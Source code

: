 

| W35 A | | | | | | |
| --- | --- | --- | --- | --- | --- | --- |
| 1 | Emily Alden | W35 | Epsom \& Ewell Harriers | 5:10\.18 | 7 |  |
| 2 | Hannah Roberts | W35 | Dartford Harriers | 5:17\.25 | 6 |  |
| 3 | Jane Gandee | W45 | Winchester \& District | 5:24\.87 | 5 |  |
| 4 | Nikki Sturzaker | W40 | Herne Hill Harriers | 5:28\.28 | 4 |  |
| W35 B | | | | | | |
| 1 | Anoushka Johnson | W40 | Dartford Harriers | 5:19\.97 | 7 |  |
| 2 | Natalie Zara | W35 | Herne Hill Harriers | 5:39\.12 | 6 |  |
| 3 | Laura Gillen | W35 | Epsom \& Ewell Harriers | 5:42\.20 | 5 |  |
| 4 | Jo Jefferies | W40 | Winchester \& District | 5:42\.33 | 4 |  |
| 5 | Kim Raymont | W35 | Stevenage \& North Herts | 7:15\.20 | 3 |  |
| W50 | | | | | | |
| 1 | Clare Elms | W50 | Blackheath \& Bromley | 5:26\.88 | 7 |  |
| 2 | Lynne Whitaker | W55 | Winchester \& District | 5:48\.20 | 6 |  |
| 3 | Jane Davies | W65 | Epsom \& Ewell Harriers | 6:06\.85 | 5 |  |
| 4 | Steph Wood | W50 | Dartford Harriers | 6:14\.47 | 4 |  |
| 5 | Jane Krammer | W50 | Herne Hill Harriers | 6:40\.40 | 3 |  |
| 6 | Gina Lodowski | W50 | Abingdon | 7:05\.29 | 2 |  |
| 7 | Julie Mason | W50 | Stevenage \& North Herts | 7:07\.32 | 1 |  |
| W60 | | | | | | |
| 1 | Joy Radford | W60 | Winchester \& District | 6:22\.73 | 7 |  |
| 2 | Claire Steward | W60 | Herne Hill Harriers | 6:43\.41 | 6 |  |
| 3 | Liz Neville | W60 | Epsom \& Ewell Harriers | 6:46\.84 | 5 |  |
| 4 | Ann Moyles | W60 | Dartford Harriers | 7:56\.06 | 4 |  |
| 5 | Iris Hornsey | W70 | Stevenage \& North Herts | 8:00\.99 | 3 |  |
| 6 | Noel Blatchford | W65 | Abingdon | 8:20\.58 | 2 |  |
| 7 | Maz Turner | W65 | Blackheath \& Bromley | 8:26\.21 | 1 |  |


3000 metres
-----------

ACTIVITY. Reproduce the lines above, beginning at the line with "Steph Wood |" and stopping after the line with "Ann Moyles |", exactly as they are.

OUTPUT FOR THIS TASK.
| 4 | Steph Wood | W50 | Dartford Harriers | 6:14\.47 | 4 |  |
| 5 | Jane Krammer | W50 | Herne Hill Harriers | 6:40\.40 | 3 |  |
| 6 | Gina Lodowski | W50 | Abingdon | 7:05\.29 | 2 |  |
| 7 | Julie Mason | W50 | Stevenage \& North Herts | 7:07\.32 | 1 |  |
| W60 | | | | | | |
| 1 | Joy Radford | W60 | Winchester \& District | 6:22\.73 | 7 |  |
| 2 | Claire Steward | W60 | Herne Hill Harriers | 6:43\.41 | 6 |  |
| 3 | Liz Neville | W60 | Epsom \& Ewell Harriers | 6:46\.84 | 5 |  |
| 4 | Ann Moyles | W60 | Dartford Harriers | 7:56\.06 | 4 |  |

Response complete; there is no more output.